Major General Thakur Mahadeo Singh, DSO (9 November 1907 – 8 July 1963) was an Indian military officer who was the first Indian commandant of the Indian Military Academy and the first commandant of the Joint Services Wing, the precursor to the National Defence Academy.

==Early life==
Singh was born to a Chauhan Rajput family with a long tradition of military service. His grandfather Darshan Singh had joined the 70th Bengal Native Infantry (which later became the 11th Rajputs) in 1859, retiring in 1893 as an honorary captain. His father Jugraj Singh served as a subedar-major with the same regiment in France during World War I.

==Early career==
Singh joined the Prince of Wales' Royal Indian Military College (today the Rashtriya Indian Military College) in February 1922 and passed out with its first batch of cadets and was selected to become a King's Commissioned Indian Officer (KCIO). He then attended the Royal Military Academy Sandhurst and was commissioned a second lieutenant in the British Indian Army on 30 August 1928. As was customary, he was attached to a battalion of a regular British Army regiment, the 2nd battalion of the Royal Scots Fusiliers, for a period of one year prior to his official appointment to the Indian Army. He was formally appointed to the Indian Army as an officer with the 1st Punjab Regiment on 17 October 1929. Initially, he was posted to the 2nd battalion of the 1st Punjab Regiment, stationed at Hangu, now in Pakistan and then in the North-West Frontier Province. Among the other junior officers in the same battalion were Lieutenants Kalwant Singh and Pran Nath Thapar, both of whom would also become generals in the Indian Army. The battalion was posted to Kamptee in December 1930, shortly after Singh's promotion to lieutenant.

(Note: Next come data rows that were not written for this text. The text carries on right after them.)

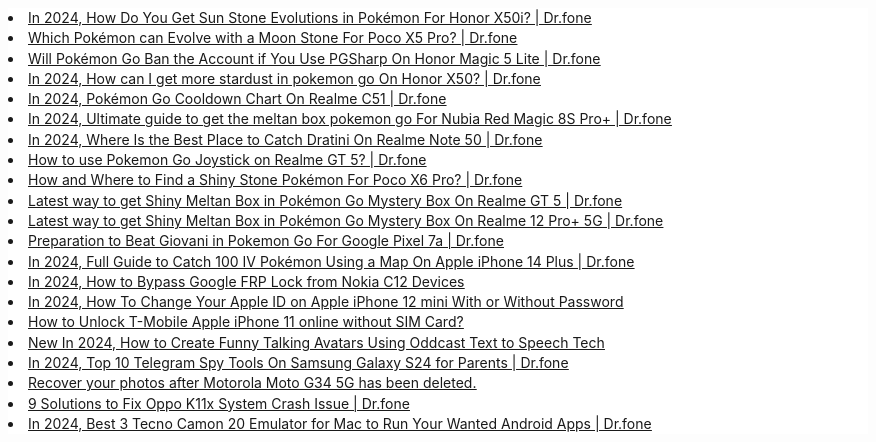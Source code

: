 <li><a href="https://pokemon-go-android.techidaily.com/in-2024-how-do-you-get-sun-stone-evolutions-in-pokemon-for-honor-x50i-drfone-by-drfone-virtual-android/"><u>In 2024, How Do You Get Sun Stone Evolutions in Pokémon For Honor X50i? | Dr.fone</u></a></li>
<li><a href="https://pokemon-go-android.techidaily.com/which-pokemon-can-evolve-with-a-moon-stone-for-poco-x5-pro-drfone-by-drfone-virtual-android/"><u>Which Pokémon can Evolve with a Moon Stone For Poco X5 Pro? | Dr.fone</u></a></li>
<li><a href="https://pokemon-go-android.techidaily.com/will-pokemon-go-ban-the-account-if-you-use-pgsharp-on-honor-magic-5-lite-drfone-by-drfone-virtual-android/"><u>Will Pokémon Go Ban the Account if You Use PGSharp On Honor Magic 5 Lite | Dr.fone</u></a></li>
<li><a href="https://pokemon-go-android.techidaily.com/in-2024-how-can-i-get-more-stardust-in-pokemon-go-on-honor-x50-drfone-by-drfone-virtual-android/"><u>In 2024, How can I get more stardust in pokemon go On Honor X50? | Dr.fone</u></a></li>
<li><a href="https://pokemon-go-android.techidaily.com/in-2024-pokemon-go-cooldown-chart-on-realme-c51-drfone-by-drfone-virtual-android/"><u>In 2024, Pokémon Go Cooldown Chart On Realme C51 | Dr.fone</u></a></li>
<li><a href="https://pokemon-go-android.techidaily.com/in-2024-ultimate-guide-to-get-the-meltan-box-pokemon-go-for-nubia-red-magic-8s-proplus-drfone-by-drfone-virtual-android/"><u>In 2024, Ultimate guide to get the meltan box pokemon go For Nubia Red Magic 8S Pro+ | Dr.fone</u></a></li>
<li><a href="https://pokemon-go-android.techidaily.com/in-2024-where-is-the-best-place-to-catch-dratini-on-realme-note-50-drfone-by-drfone-virtual-android/"><u>In 2024, Where Is the Best Place to Catch Dratini On Realme Note 50 | Dr.fone</u></a></li>
<li><a href="https://pokemon-go-android.techidaily.com/how-to-use-pokemon-go-joystick-on-realme-gt-5-drfone-by-drfone-virtual-android/"><u>How to use Pokemon Go Joystick on Realme GT 5? | Dr.fone</u></a></li>
<li><a href="https://pokemon-go-android.techidaily.com/how-and-where-to-find-a-shiny-stone-pokemon-for-poco-x6-pro-drfone-by-drfone-virtual-android/"><u>How and Where to Find a Shiny Stone Pokémon For Poco X6 Pro? | Dr.fone</u></a></li>
<li><a href="https://pokemon-go-android.techidaily.com/latest-way-to-get-shiny-meltan-box-in-pokemon-go-mystery-box-on-realme-gt-5-drfone-by-drfone-virtual-android/"><u>Latest way to get Shiny Meltan Box in Pokémon Go Mystery Box On Realme GT 5 | Dr.fone</u></a></li>
<li><a href="https://pokemon-go-android.techidaily.com/latest-way-to-get-shiny-meltan-box-in-pokemon-go-mystery-box-on-realme-12-proplus-5g-drfone-by-drfone-virtual-android/"><u>Latest way to get Shiny Meltan Box in Pokémon Go Mystery Box On Realme 12 Pro+ 5G | Dr.fone</u></a></li>
<li><a href="https://pokemon-go-android.techidaily.com/preparation-to-beat-giovani-in-pokemon-go-for-google-pixel-7a-drfone-by-drfone-virtual-android/"><u>Preparation to Beat Giovani in Pokemon Go For Google Pixel 7a | Dr.fone</u></a></li>
<li><a href="https://ios-pokemon-go.techidaily.com/in-2024-full-guide-to-catch-100-iv-pokemon-using-a-map-on-apple-iphone-14-plus-drfone-by-drfone-virtual-ios/"><u>In 2024, Full Guide to Catch 100 IV Pokémon Using a Map On Apple iPhone 14 Plus | Dr.fone</u></a></li>
<li><a href="https://android-frp.techidaily.com/in-2024-how-to-bypass-google-frp-lock-from-nokia-c12-devices-by-drfone-android/"><u>In 2024, How to Bypass Google FRP Lock from Nokia C12 Devices</u></a></li>
<li><a href="https://ios-unlock.techidaily.com/in-2024-how-to-change-your-apple-id-on-apple-iphone-12-mini-with-or-without-password-by-drfone-ios/"><u>In 2024, How To Change Your Apple ID on Apple iPhone 12 mini With or Without Password</u></a></li>
<li><a href="https://sim-unlock.techidaily.com/how-to-unlock-t-mobile-apple-iphone-11-online-without-sim-card-by-drfone-ios/"><u>How to Unlock T-Mobile Apple iPhone 11 online without SIM Card?</u></a></li>
<li><a href="https://ai-topics.techidaily.com/new-in-2024-how-to-create-funny-talking-avatars-using-oddcast-text-to-speech-tech/"><u>New In 2024, How to Create Funny Talking Avatars Using Oddcast Text to Speech Tech</u></a></li>
<li><a href="https://android-location-track.techidaily.com/in-2024-top-10-telegram-spy-tools-on-samsung-galaxy-s24-for-parents-drfone-by-drfone-virtual-android/"><u>In 2024, Top 10 Telegram Spy Tools On Samsung Galaxy S24 for Parents | Dr.fone</u></a></li>
<li><a href="https://review-topics.techidaily.com/recover-your-photos-after-motorola-moto-g34-5g-has-been-deleted-by-fonelab-android-recover-photos/"><u>Recover your photos after Motorola Moto G34 5G has been deleted.</u></a></li>
<li><a href="https://howto.techidaily.com/9-solutions-to-fix-oppo-k11x-system-crash-issue-drfone-by-drfone-fix-android-problems-fix-android-problems/"><u>9 Solutions to Fix Oppo K11x System Crash Issue | Dr.fone</u></a></li>
<li><a href="https://screen-mirror.techidaily.com/in-2024-best-3-tecno-camon-20-emulator-for-mac-to-run-your-wanted-android-apps-drfone-by-drfone-android/"><u>In 2024, Best 3 Tecno Camon 20 Emulator for Mac to Run Your Wanted Android Apps | Dr.fone</u></a></li>
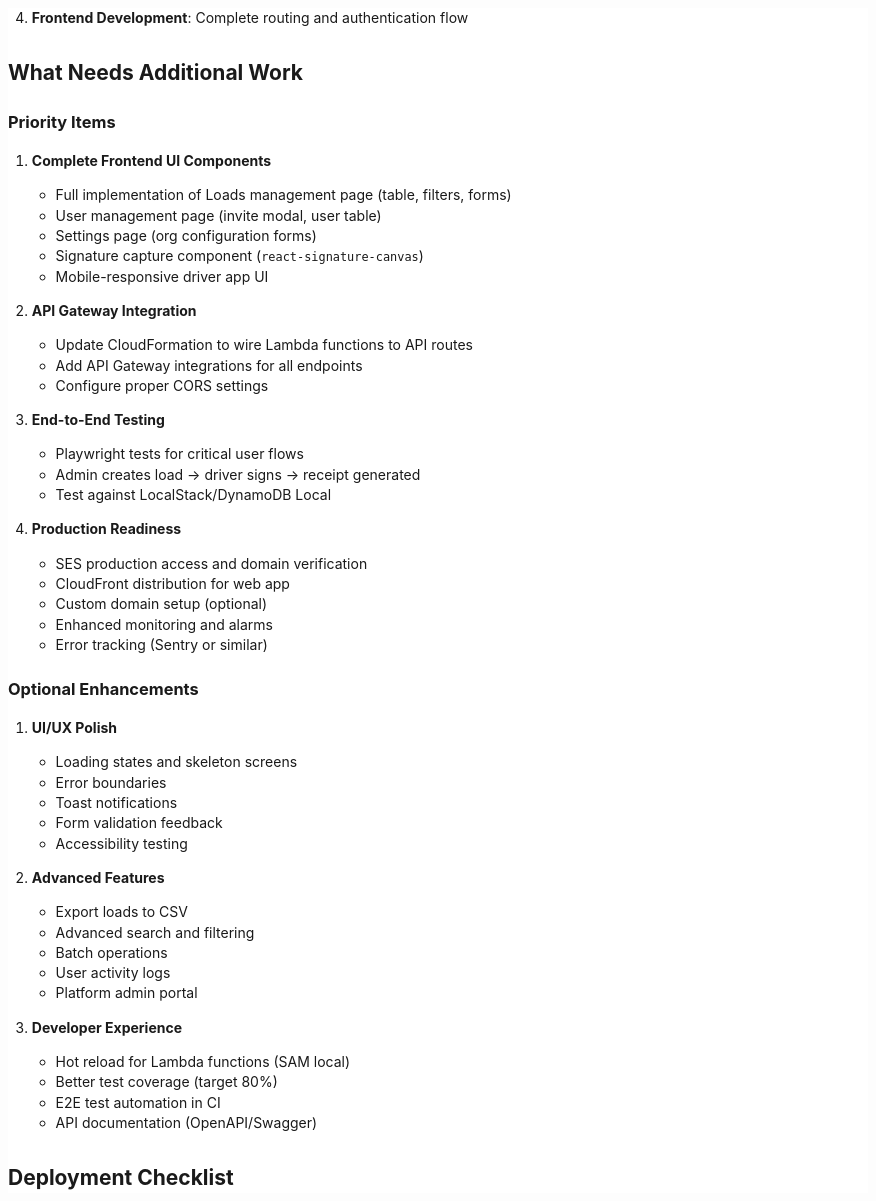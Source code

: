 4. **Frontend Development**: Complete routing and authentication flow

## What Needs Additional Work

### Priority Items

1. **Complete Frontend UI Components**
   - Full implementation of Loads management page (table, filters, forms)
   - User management page (invite modal, user table)
   - Settings page (org configuration forms)
   - Signature capture component (`react-signature-canvas`)
   - Mobile-responsive driver app UI

2. **API Gateway Integration**
   - Update CloudFormation to wire Lambda functions to API routes
   - Add API Gateway integrations for all endpoints
   - Configure proper CORS settings

3. **End-to-End Testing**
   - Playwright tests for critical user flows
   - Admin creates load → driver signs → receipt generated
   - Test against LocalStack/DynamoDB Local

4. **Production Readiness**
   - SES production access and domain verification
   - CloudFront distribution for web app
   - Custom domain setup (optional)
   - Enhanced monitoring and alarms
   - Error tracking (Sentry or similar)

### Optional Enhancements

1. **UI/UX Polish**
   - Loading states and skeleton screens
   - Error boundaries
   - Toast notifications
   - Form validation feedback
   - Accessibility testing

2. **Advanced Features**
   - Export loads to CSV
   - Advanced search and filtering
   - Batch operations
   - User activity logs
   - Platform admin portal

3. **Developer Experience**
   - Hot reload for Lambda functions (SAM local)
   - Better test coverage (target 80%)
   - E2E test automation in CI
   - API documentation (OpenAPI/Swagger)

## Deployment Checklist
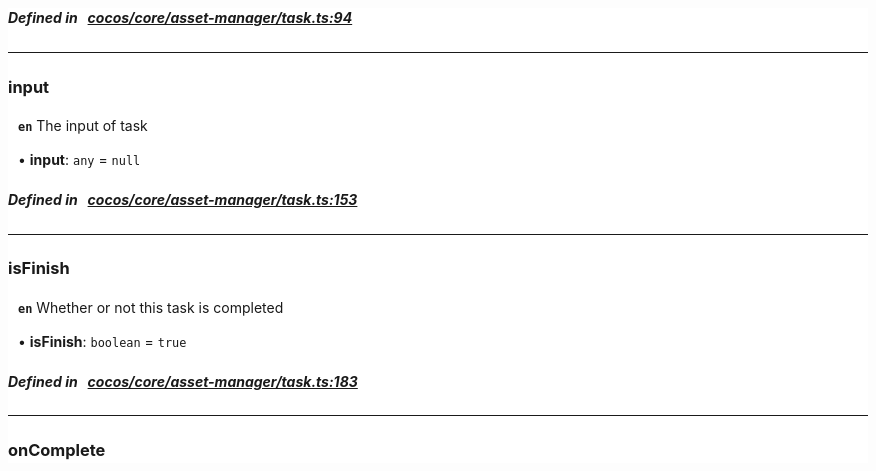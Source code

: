 ##### Defined in &nbsp;   [cocos/core/asset-manager/task.ts:94](https://github.com/cocos-creator/engine/blob/c7bf6b8a9/cocos/core/asset-manager/task.ts#L94)&nbsp;


___


### input
<div style="margin-left: 10px;">




**`en`** 
The input of task





•  **input**:
`any`  = `null`
</div>

##### Defined in &nbsp;   [cocos/core/asset-manager/task.ts:153](https://github.com/cocos-creator/engine/blob/c7bf6b8a9/cocos/core/asset-manager/task.ts#L153)&nbsp;


___


### isFinish
<div style="margin-left: 10px;">




**`en`** 
Whether or not this task is completed





•  **isFinish**:
`boolean`  = `true`
</div>

##### Defined in &nbsp;   [cocos/core/asset-manager/task.ts:183](https://github.com/cocos-creator/engine/blob/c7bf6b8a9/cocos/core/asset-manager/task.ts#L183)&nbsp;


___


### onComplete
<div style="margin-left: 10px;">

On 1 October 1932, he transferred to 5/2 Punjab Regiment, stationed at Bannu. In October 1934, 5/2 Punjab was posted to Chittagong, and Singh was appointed a company quartermaster on 16 December. In November 1936, he was posted with his battalion to Secunderabad. On 27 October 1938, Singh transferred to 10/2 Punjab, and served in the Waziristan campaign.

==Second World War==
Deployed in Iraq following the outbreak of war, Singh subsequently fought in the North African campaign and was then selected to attend the Army Staff College at Quetta, where he remained as an instructor after passing the course, with a promotion to local lieutenant-colonel on 14 December 1942. In August 1944, he rejoined 1/2 Punjab, by then in Italy as a unit of the 10th Indian Infantry Brigade, as its second-in-command. On 22 November 1944, he was appointed the battalion's first Indian commanding officer, becoming one of the first Indian COs in the European theatre. For his leadership during the subsequent Gothic Line and spring offensives, he was decorated with the Distinguished Service Order (DSO); the award was gazetted on 13 December 1945. The award citation (which was not published) reads as follows:

CITATION

LIEUTENANT COLONEL MAHADEO SINGH

1/2 PUNJAB
This officer has commanded his Battalion with skill and distinction during the campaign this year. At Albereto, and again at Pideura in December last he led his Battalion successfully in hard fought actions.
This final battle was the attack by his Battalion on the strongly defended Idice river near Mezzolara. Here, following a fast pursuit, the enemy chose to stand.
Fighting was hard and casualties heavy but the Battalion, ably directed and controlled by Lt Col Mahadeo Singh, was able to take and hold the river crossing.
Throughout this action Lt Col Mahadeo Singh displayed gallantry of a very high order.

==Post-war career==
Singh took over as the Colonel of the Regiment of the Punjab Regiment on 21 March 1950. He served as the Colonel of the regiment for over 11 years, the longest tenure till date.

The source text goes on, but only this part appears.